[Start of Attachment]

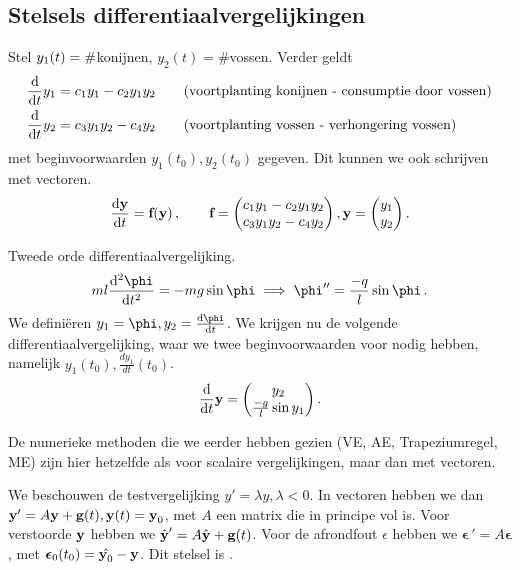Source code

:\documentclass{2wn20summary}
\begin{document}
			\subsection{Stelsels differentiaalvergelijkingen}
				\begin{voorbeeld}
					Stel $\linebreak y_1(t) = \#$konijnen, $ y_2(t) = \# $vossen. Verder geldt
					\begin{align*}
						\frac{\mathop{}\!\mathrm{d}}{\mathop{}\!\mathrm{d} t} y_1 &= c_1 y_1 - c_2 y_1 y_2 \qquad \text{(voortplanting konijnen - consumptie door vossen)} \\
						\frac{\mathop{}\!\mathrm{d}}{\mathop{}\!\mathrm{d} t} y_2 &= c_3 y_ 1 y_2 - c_4 y_2 \qquad \text{(voortplanting vossen - verhongering vossen)}
					\end{align*}
					met beginvoorwaarden $ y_1(t_0), y_2(t_0) $ gegeven. 
					Dit kunnen we ook schrijven met vectoren. 
					\[ 
						\frac{\mathop{}\!\mathrm{d} {\textbf{y}}}{\mathop{}\!\mathrm{d} t} = {\textbf{f}} ({\textbf{y}})\,, \qquad {\textbf{f}} = \begin{pmatrix}
						c_1 y_1 - c_2 y_1 y_2 \\ c_3 y_ 1 y_2 - c_4 y_2
						\end{pmatrix}, {\textbf{y}} = \begin{pmatrix}
							y_1 \\ y_2
						\end{pmatrix}.
					\]
				\end{voorbeeld}
				\begin{voorbeeld}
					Tweede orde differentiaalvergelijking.
					\[ 
					ml\frac{\d^2 \phi}{\d t^2} = -mg\sin \phi \implies \phi '' = \frac{-q}{l} \sin \phi \,.
					\]
					We defini\"eren $ y_1 = \phi, y_2 = \frac{\d \phi}{\d t} $. We krijgen nu de volgende differentiaalvergelijking, waar we twee beginvoorwaarden voor nodig hebben, namelijk $ y_1(t_0), \frac{d y_1}{d t}(t_0) $.
					\[ 
						\frac{\mathop{}\!\mathrm{d}}{\mathop{}\!\mathrm{d} t}{\textbf{y}} = \begin{pmatrix}
							y_2 \\ \frac{-g}{l} \sin y_1
						\end{pmatrix}.
					\]
				\end{voorbeeld}
				
				\begin{opm}
					De numerieke methoden die we eerder hebben gezien (VE, AE, Trapeziumregel, ME) zijn hier hetzelfde als voor scalaire vergelijkingen, maar dan met vectoren.
				\end{opm}
				
				We beschouwen de testvergelijking $ y'= \lambda y, \lambda < 0 $. In vectoren hebben we dan $ {\textbf{y}} ' = A {\textbf{y}} + {\textbf{g}} (t), {\textbf{y}}(t)= {\textbf{y}}_0 $, met $A$ een matrix die in principe vol is. Voor verstoorde ${\textbf{y}}$ hebben we $ \hat{{\textbf{y}}}' = A\hat{{\textbf{y}}} + {\textbf{g}}(t) $. Voor de afrondfout $\epsilon$ hebben we $ \bm{\epsilon}\,' = A\bm{\epsilon} $, met $ \bm{\epsilon}_0 (t_0) = \hat{\y_0}-\y $. Dit stelsel is .
				
\end{document}
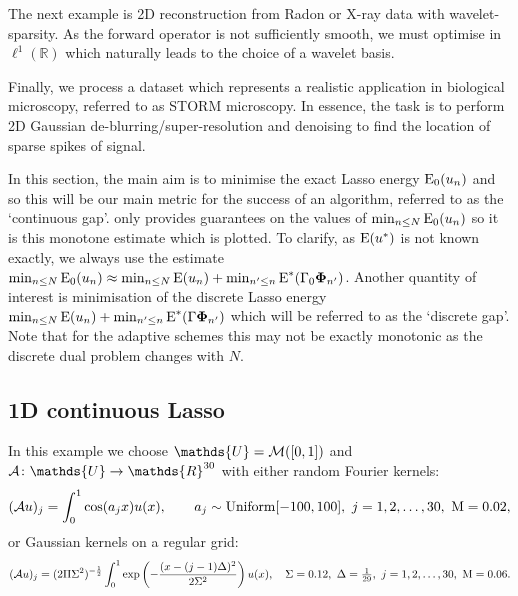 \documentclass[10pt,a4paper,onecolumn]{article}
\numberwithin{equation}{section}
\let\F\mathds\let\C\mathcal\newcommand{\R}{\F{R}}\newcommand{\A}{\C{A}}
\newcommand{\op}[1]{\operatorname{#1}}\newcommand{\overtext}[2]{\stackrel{\text{#1}}{#2}}
\renewcommand{\vec}{\mathbf}
\newcommand*{\Func}[1]{%
	\IfEqCase{#1}{%
		{0}{\op{E}}%
		{1}{\op{F}}%
		{2}{\op{G}}%
		{3}{\op{H}}%
	}[\op{F}#1]%
}
\newcommand*{\varf}[1]{%
	\IfEqCase{#1}{%
		{0}{u}%
		{1}{v}%
		{2}{w}%
	}[u#1]%
}
\newcommand*{\spcf}[1]{%
	\IfEqCase{#1}{%
		{0}{\F{U}}%
		{1}{\F{V}}%
		{2}{\F{W}}%
	}[\F{U}#1]%
}
\newcommand*{\vard}[1]{%
	\IfEqCase{#1}{%
		{0}{\varphi}%
		{1}{\psi}%
	}[\varphi #1]%
}
\newcommand*{\varx}[1]{%
	\IfEqCase{#1}{%
		{0}{x}%
		{1}{y}%
		{2}{z}%
		{3}{r}%
	}[x#1]%
}
\newcommand*{\vars}[1]{%
	\IfEqCase{#1}{%
		{0}{\alpha}%
		{1}{\beta}%
		{2}{\gamma}%
		{3}{a}%
		{4}{b}%
		{5}{c}%
	}[k#1]%
}
\newcommand*{\data}[1]{%
	\IfEqCase{#1}{%
		{0}{\eta}%
		{1}{\nu}%
	}[g]%
}
\newcommand*{\vvard}[1]{\vec{\vard{#1}}}\newcommand*{\vdata}[1]{\vec{\data{#1}}}
\begin{document}
The next example is 2D reconstruction from Radon or X-ray data with wavelet-sparsity. As the forward operator is not sufficiently smooth, we must optimise in $\ell^1(\R)$ which naturally leads to the choice of a wavelet basis. 

Finally, we process a dataset which represents a realistic application in biological microscopy, referred to as STORM microscopy. In essence, the task is to perform 2D Gaussian de-blurring/super-resolution and denoising to find the location of sparse spikes of signal.

In this section, the main aim is to minimise the exact Lasso energy $\Func0_0(\varf0_n)$ and so this will be our main metric for the success of an algorithm, referred to as the `continuous gap'.  only provides guarantees on the values of $\min_{n\leq N}\Func0_0(\varf0_n)$ so it is this monotone estimate which is plotted. To clarify, as $\Func0(\varf0^*)$ is not known exactly, we always use the estimate $\min_{n\leq N}\Func0_0(\varf0_n) \approx \min_{n\leq N}\Func0(\varf0_n) + \min_{n'\leq n}\Func0^*(\vars2_0\vvard0_{n'})$. Another quantity of interest is minimisation of the discrete Lasso energy $\min_{n\leq N}\Func0(\varf0_n) + \min_{n'\leq n}\Func0^*(\vars2\vvard0_{n'})$ which will be referred to as the `discrete gap'. Note that for the adaptive schemes this may not be exactly monotonic as the discrete dual problem changes with $N$.


\subsection{1D continuous Lasso}\label{sec: 1D Lasso examples}
In this example we choose $\spcf0=\C M([0,1])$ and $\A\colon \spcf0\to \R^{30}$ with either random Fourier kernels:
\begin{equation}
	(\A\varf0)_j = \int_0^1\cos(\vars3_j\varx0)\varf0(\varx0), \qquad \vars3_j\sim \op{Uniform}[-100,100],\ j=1,2,\ldots,30,\ \mu =0.02, 
\end{equation}
or Gaussian kernels on a regular grid:
\begin{equation}
	(\A\varf0)_j = (2\pi\sigma^2)^{-\frac12}\int_0^1\exp\left(-\frac{(\varx0-(j-1)\Delta)^2}{2\sigma^2}\right)\varf0(\varx0), \quad \sigma=0.12,\ \Delta = \tfrac1{29},\ j=1,2,\ldots,30,\ \mu=0.06.
\end{equation}
\end{document}
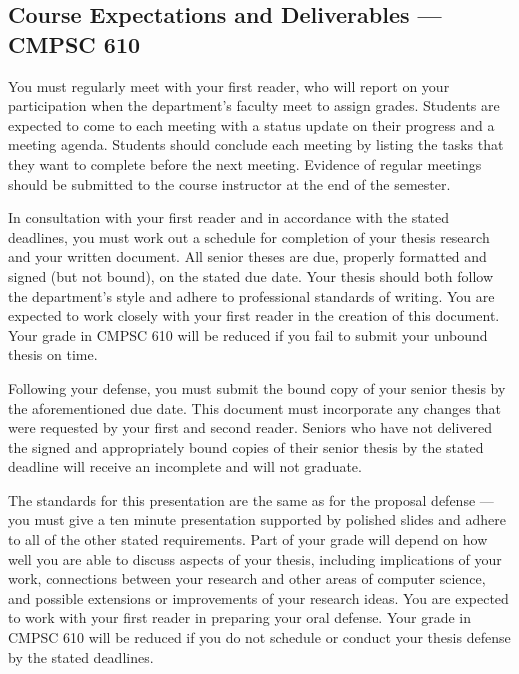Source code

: \subsection*{Course Expectations and Deliverables --- CMPSC 610}


\medskip
{} You must regularly meet with your first reader, who will report on your participation when
the department's faculty meet to assign grades.  Students are expected to come to each meeting with a status update on
their progress and a meeting agenda.  Students should conclude each meeting by listing the tasks that they want to
complete before the next meeting. Evidence of regular meetings should be submitted to the course instructor at the end
of the semester. 

% 



\medskip
{} In consultation with your first reader and in accordance with the stated deadlines, you
must work out a schedule for completion of your thesis research and your written document. All senior theses are due,
properly formatted and signed (but not bound), on the stated due date. 	Your thesis should both follow the department's
style and adhere to professional standards of writing. You are expected to work closely with your first reader in the
creation of this document.  Your grade in CMPSC 610 will be reduced if you fail to submit your unbound thesis on time.

Following your defense, you must submit the bound copy of your senior thesis by the aforementioned due date.  This
document must incorporate any changes that were requested by your first and second reader. Seniors who have not
delivered the signed and appropriately bound copies of their senior thesis by the stated deadline will receive an
incomplete and will not graduate.

\medskip 
{} The standards for this presentation are the same as for the proposal defense ---  you
must give a ten minute presentation supported by polished slides and adhere to all of the other stated requirements.
Part of your grade will depend on how well you are able to discuss aspects of your thesis, including implications of
your work, connections between your research and other areas of computer science, and possible extensions or
improvements of your research ideas.  You are expected to work with your first reader in preparing your oral defense.
Your grade in CMPSC 610 will be reduced if you do not schedule or conduct your thesis defense by the stated deadlines.

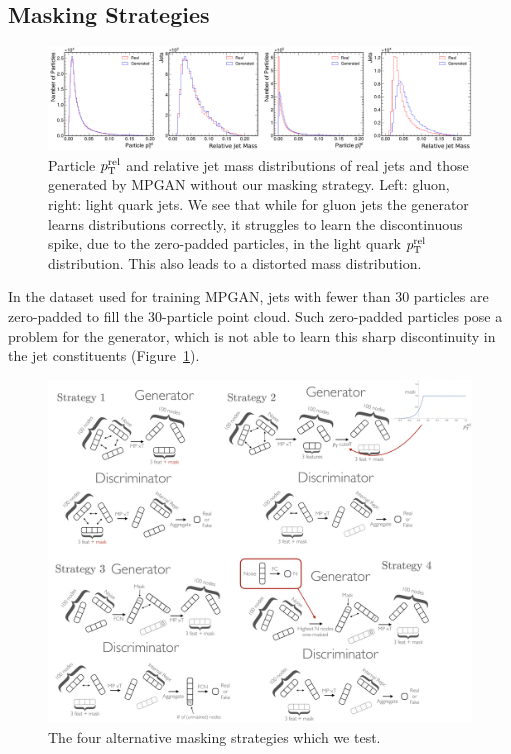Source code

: \subsection{Masking Strategies}
\label{app:04_mpgan_masking}

\begin{figure}[t]
    \centering
    \centerline{\includegraphics[width=\textwidth]{figures/04-ML4Sim/mpgan/masking/zeropaddingfig.pdf}}
    \caption[Particle $\ptrel$ and relative jet mass distributions of real jets and those generated by MPGAN without our masking strategy.]{Particle $\ptrel$ and relative jet mass distributions of real jets and those generated by MPGAN without our masking strategy. Left: gluon, right: light quark jets.
    We see that while for gluon jets the generator learns distributions correctly, it struggles to learn the discontinuous spike, due to the zero-padded particles, in the light quark $\ptrel$ distribution.
    This also leads to a distorted mass distribution.
    }
    \label{fig:04_mpgan_zeropadding}
\end{figure}

In the \jetnet dataset used for training MPGAN, jets with fewer than 30 particles are zero-padded to fill the 30-particle point cloud. 
Such zero-padded particles pose a problem for the generator, which is not able to learn this sharp discontinuity in the jet constituents (Figure~\ref{fig:04_mpgan_zeropadding}).


\begin{figure}[htpb]
    \centering
    \centerline{\includegraphics[width=\textwidth]{figures/04-ML4Sim/mpgan/masking/masking.pdf}}
    \caption{The four alternative masking strategies which we test.
    }
    \label{fig:04_mpgan_masking}
\end{figure}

[End of Attachment]

**ASSIGNMENT:**
Work out how many lines contain the word "first" in the records, and answer with the number only.

**SOLUTION FOR THIS TASK:**
5